Standing at the urinal appears to be the only place his mind rests. For a short moment, I have the stage. Show Eve the journal. Brady tilts his head to one side, straining to hear. I say it again: Show Eve the journal. His voice comes back, talking over mine. He asks it to himself as a question because, of course, it has to be his idea. Should I show Eve Maddy’s journal?
I shoot right back. It documents Maddy’s love. He receives it, but still as a question. Will it help? I have one more chance as he washes his hands. I repeat the full sequence. It works. Brady adds my request to his mental checklist, which is more reliable than death and taxes.
I wish I’d discovered this rational, simple approach while I was alive. Brady and I would’ve avoided so many confrontations. Every couple has one never-ending fight, one conflict that rears its head again and again. Each time it ends, you assume you’ve found resolution moving forward, but the same battle reinvents itself under a different pretense and bam! you’re right back where you started. For Brady and me, it was about vacation. I wanted to go; he didn’t. By our second night away, tanned and relaxed enough to wear a Tommy Bahama shirt, he’d offer a toast as an apology: To my beautiful wife who realizes that taking a wonderful vacation is worth a fight. I promise I’ll remember this moment next time.

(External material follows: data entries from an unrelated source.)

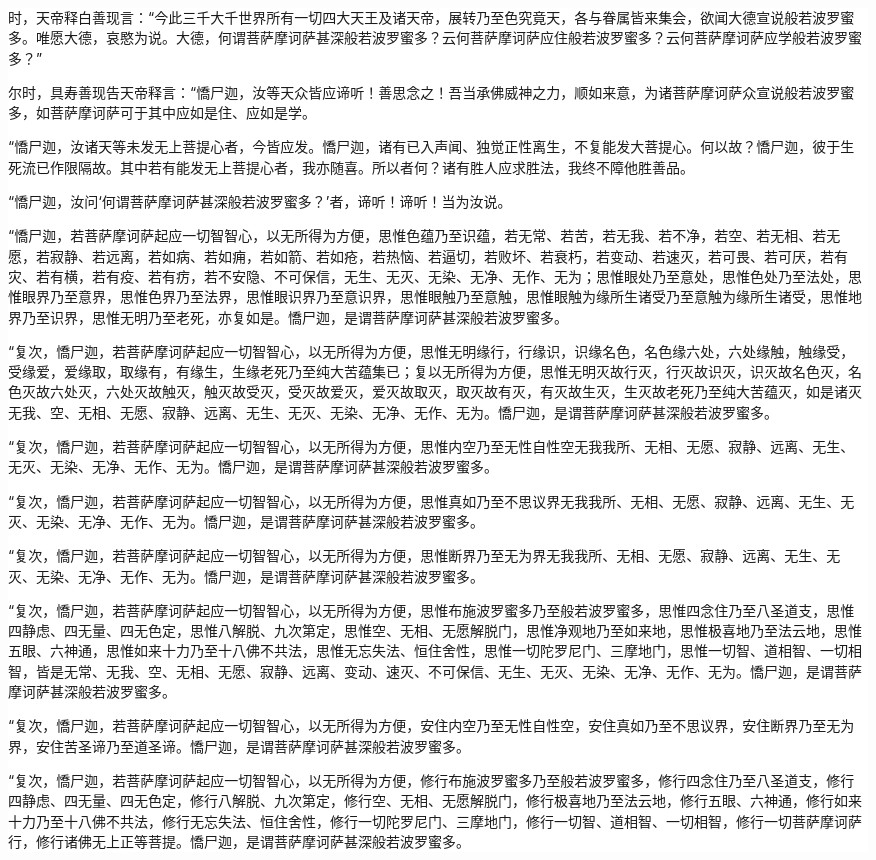 时，天帝释白善现言：“今此三千大千世界所有一切四大天王及诸天帝，展转乃至色究竟天，各与眷属皆来集会，欲闻大德宣说般若波罗蜜多。唯愿大德，哀愍为说。大德，何谓菩萨摩诃萨甚深般若波罗蜜多？云何菩萨摩诃萨应住般若波罗蜜多？云何菩萨摩诃萨应学般若波罗蜜多？”

尔时，具寿善现告天帝释言：“憍尸迦，汝等天众皆应谛听！善思念之！吾当承佛威神之力，顺如来意，为诸菩萨摩诃萨众宣说般若波罗蜜多，如菩萨摩诃萨可于其中应如是住、应如是学。

“憍尸迦，汝诸天等未发无上菩提心者，今皆应发。憍尸迦，诸有已入声闻、独觉正性离生，不复能发大菩提心。何以故？憍尸迦，彼于生死流已作限隔故。其中若有能发无上菩提心者，我亦随喜。所以者何？诸有胜人应求胜法，我终不障他胜善品。

“憍尸迦，汝问‘何谓菩萨摩诃萨甚深般若波罗蜜多？’者，谛听！谛听！当为汝说。

“憍尸迦，若菩萨摩诃萨起应一切智智心，以无所得为方便，思惟色蕴乃至识蕴，若无常、若苦，若无我、若不净，若空、若无相、若无愿，若寂静、若远离，若如病、若如痈，若如箭、若如疮，若热恼、若逼切，若败坏、若衰朽，若变动、若速灭，若可畏、若可厌，若有灾、若有横，若有疫、若有疠，若不安隐、不可保信，无生、无灭、无染、无净、无作、无为；思惟眼处乃至意处，思惟色处乃至法处，思惟眼界乃至意界，思惟色界乃至法界，思惟眼识界乃至意识界，思惟眼触乃至意触，思惟眼触为缘所生诸受乃至意触为缘所生诸受，思惟地界乃至识界，思惟无明乃至老死，亦复如是。憍尸迦，是谓菩萨摩诃萨甚深般若波罗蜜多。

“复次，憍尸迦，若菩萨摩诃萨起应一切智智心，以无所得为方便，思惟无明缘行，行缘识，识缘名色，名色缘六处，六处缘触，触缘受，受缘爱，爱缘取，取缘有，有缘生，生缘老死乃至纯大苦蕴集已；复以无所得为方便，思惟无明灭故行灭，行灭故识灭，识灭故名色灭，名色灭故六处灭，六处灭故触灭，触灭故受灭，受灭故爱灭，爱灭故取灭，取灭故有灭，有灭故生灭，生灭故老死乃至纯大苦蕴灭，如是诸灭无我、空、无相、无愿、寂静、远离、无生、无灭、无染、无净、无作、无为。憍尸迦，是谓菩萨摩诃萨甚深般若波罗蜜多。

“复次，憍尸迦，若菩萨摩诃萨起应一切智智心，以无所得为方便，思惟内空乃至无性自性空无我我所、无相、无愿、寂静、远离、无生、无灭、无染、无净、无作、无为。憍尸迦，是谓菩萨摩诃萨甚深般若波罗蜜多。

“复次，憍尸迦，若菩萨摩诃萨起应一切智智心，以无所得为方便，思惟真如乃至不思议界无我我所、无相、无愿、寂静、远离、无生、无灭、无染、无净、无作、无为。憍尸迦，是谓菩萨摩诃萨甚深般若波罗蜜多。

“复次，憍尸迦，若菩萨摩诃萨起应一切智智心，以无所得为方便，思惟断界乃至无为界无我我所、无相、无愿、寂静、远离、无生、无灭、无染、无净、无作、无为。憍尸迦，是谓菩萨摩诃萨甚深般若波罗蜜多。

“复次，憍尸迦，若菩萨摩诃萨起应一切智智心，以无所得为方便，思惟布施波罗蜜多乃至般若波罗蜜多，思惟四念住乃至八圣道支，思惟四静虑、四无量、四无色定，思惟八解脱、九次第定，思惟空、无相、无愿解脱门，思惟净观地乃至如来地，思惟极喜地乃至法云地，思惟五眼、六神通，思惟如来十力乃至十八佛不共法，思惟无忘失法、恒住舍性，思惟一切陀罗尼门、三摩地门，思惟一切智、道相智、一切相智，皆是无常、无我、空、无相、无愿、寂静、远离、变动、速灭、不可保信、无生、无灭、无染、无净、无作、无为。憍尸迦，是谓菩萨摩诃萨甚深般若波罗蜜多。

“复次，憍尸迦，若菩萨摩诃萨起应一切智智心，以无所得为方便，安住内空乃至无性自性空，安住真如乃至不思议界，安住断界乃至无为界，安住苦圣谛乃至道圣谛。憍尸迦，是谓菩萨摩诃萨甚深般若波罗蜜多。

“复次，憍尸迦，若菩萨摩诃萨起应一切智智心，以无所得为方便，修行布施波罗蜜多乃至般若波罗蜜多，修行四念住乃至八圣道支，修行四静虑、四无量、四无色定，修行八解脱、九次第定，修行空、无相、无愿解脱门，修行极喜地乃至法云地，修行五眼、六神通，修行如来十力乃至十八佛不共法，修行无忘失法、恒住舍性，修行一切陀罗尼门、三摩地门，修行一切智、道相智、一切相智，修行一切菩萨摩诃萨行，修行诸佛无上正等菩提。憍尸迦，是谓菩萨摩诃萨甚深般若波罗蜜多。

And yet, when vacation rolled around again, getting Brady to agree to time off was like getting dried Parmesan off a dinner plate. Somehow his previous epiphany of appreciation was overshadowed by everything he was juggling at that moment. The fight always commenced the same way. I’d say, “Eve has a week off coming up and I thought we could go somewhere as a family.” Brady would agree to check his schedule. Tension steadily mounted over the next two weeks as I sought confirmation on our pending plans, until we hit the true beginning of the fight, when Brady said something like, “You know, honey, with work it’s just not in the cards for me right now, but you and Eve should go anyway.” Some variation of this sentence started about two fights a year throughout our entire marriage. That’s forty fights, fierce and long, on the same subject.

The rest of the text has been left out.